TV is even worse. Last week a major news network announced twice that they had a story "about a survivor with two sons named Sean".

Several years ago on the Ray Tolliaferro show on San Fransisco radio station, I heard a newscaster say that a San Fransisco police officer was, "shot Tuesday afternoon by the perperator in his stomach."

Maybe we should collect these.

I guess if you've got it made you needn't follow the rules.
 
I have to go with drinkz on this. I note it but I don't expend much "pissed off" energy on it.
 
Even worse for me is the seemingly ubiquitous but utterly superfluous usage of "got", "what", and "at".

As in: Where are you AT? (What's wrong with: Where are you?)
And: What have you GOT? (Again, what's wrong with: What do you have?)
And the one that pisses me off the most: It's better than WHAT it was. Just leave the damned word out!

Okay, I've vented enough for the day. I feel better. Thanks.
 
Even worse for me is the seemingly ubiquitous but utterly superfluous usage of "got", "what", and "at".

As in: Where are you AT? (What's wrong with: Where are you?)
And: What have you GOT? (Again, what's wrong with: What do you have?)
And the one that pisses me off the most: It's better than WHAT it was. Just leave the damned word out!

Okay, I've vented enough for the day. I feel better. Thanks.

But if you're reading "Where are you AT" as part of dialogue, that's how people speak. They don't think about proper sentence structure before talking. Few people carry the CMS to consult before conversing with anyone.

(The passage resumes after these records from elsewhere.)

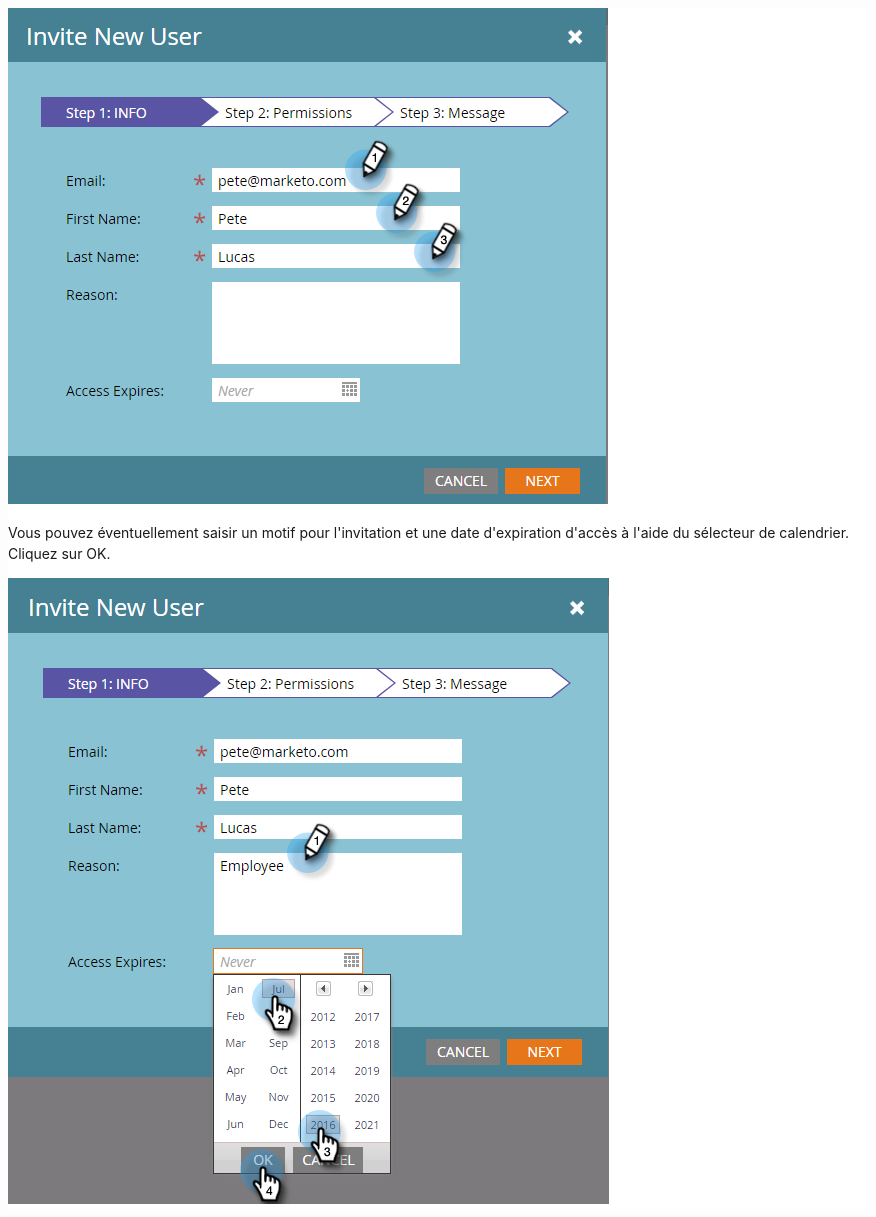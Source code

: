    ![](assets/image2016-5-24-10-3a11-3a12.png)

   Vous pouvez éventuellement saisir un motif pour l&#39;invitation et une date d&#39;expiration d&#39;accès à l&#39;aide du sélecteur de calendrier. Cliquez sur OK.

   ![](assets/image2016-5-24-10-3a13-3a9.png)
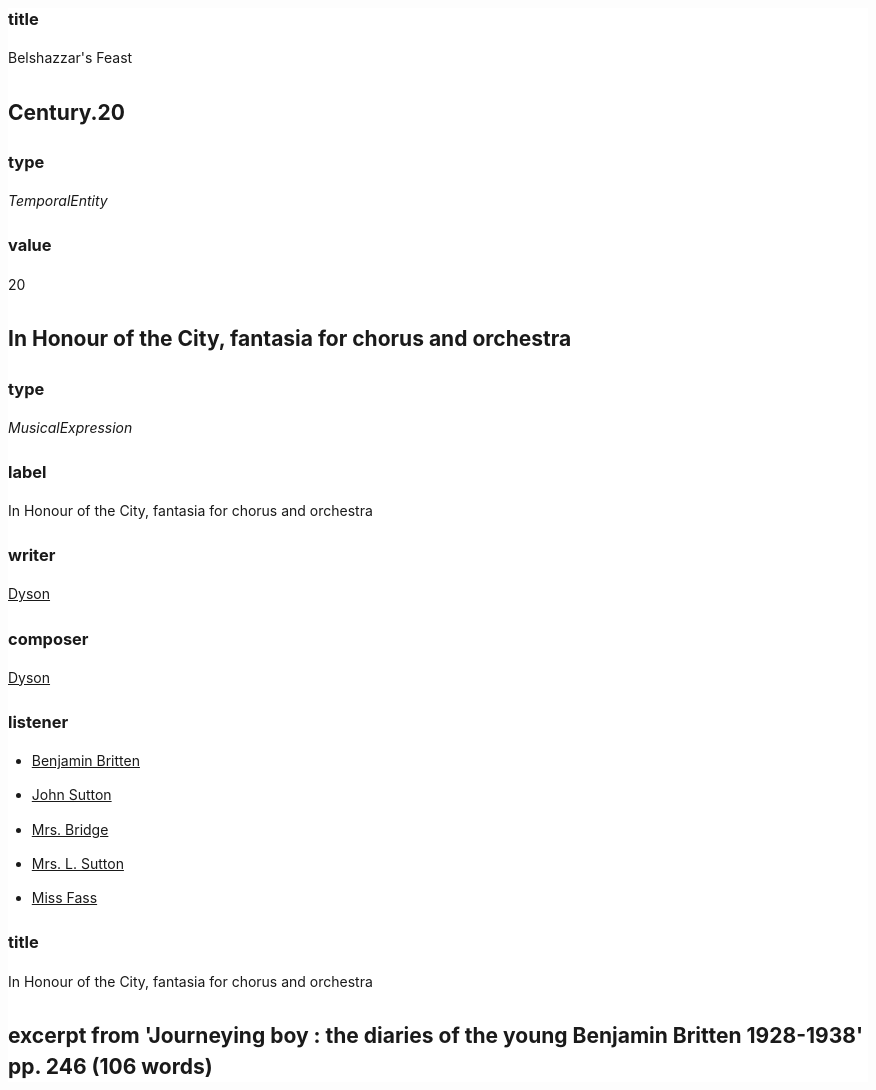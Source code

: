 ### title


Belshazzar's Feast

## Century.20

### type


*TemporalEntity*

### value


20

## In Honour of the City, fantasia for chorus and orchestra

### type


*MusicalExpression*

### label


In Honour of the City, fantasia for chorus and orchestra

### writer


[Dyson](#Dyson)

### composer


[Dyson](#Dyson)

### listener

 - [Benjamin Britten](#Benjamin-Britten)

 - [John Sutton](#John-Sutton)

 - [Mrs. Bridge](#Mrs.-Bridge)

 - [Mrs. L. Sutton](#Mrs.-L.-Sutton)

 - [Miss Fass](#Miss-Fass)

### title


In Honour of the City, fantasia for chorus and orchestra

## excerpt from 'Journeying boy : the diaries of the young Benjamin Britten 1928-1938' pp. 246 (106 words)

Add slang or accents into the equation for sentences like "Where you at" and What ya' got" . . .
 
But if you're reading "Where are you AT" as part of dialogue, that's how people speak. They don't think about proper sentence structure before talking. Few people carry the CMS to consult before conversing with anyone. Add slang or accents into the equation for sentences like "Where you at" and What ya' got" . . .
I don't think burning monkey was speaking of dialog, obviously a writer can get away with almost anythng and call it dialog. This is why so many writers try to write their stories as if they were diarists. They can say, "that's just how I talk." However, there is a differece between writing good dialog and bad writing. Twain for example, writes great dialog, but in between he doesn't say Huck went to see where Jim was AT.

I only gave a very limited example of what I see and hear daily. Finally, when I said pissed off, I didn't intend to imply raving lunacy perhaps I should have said, "a trifle peeved".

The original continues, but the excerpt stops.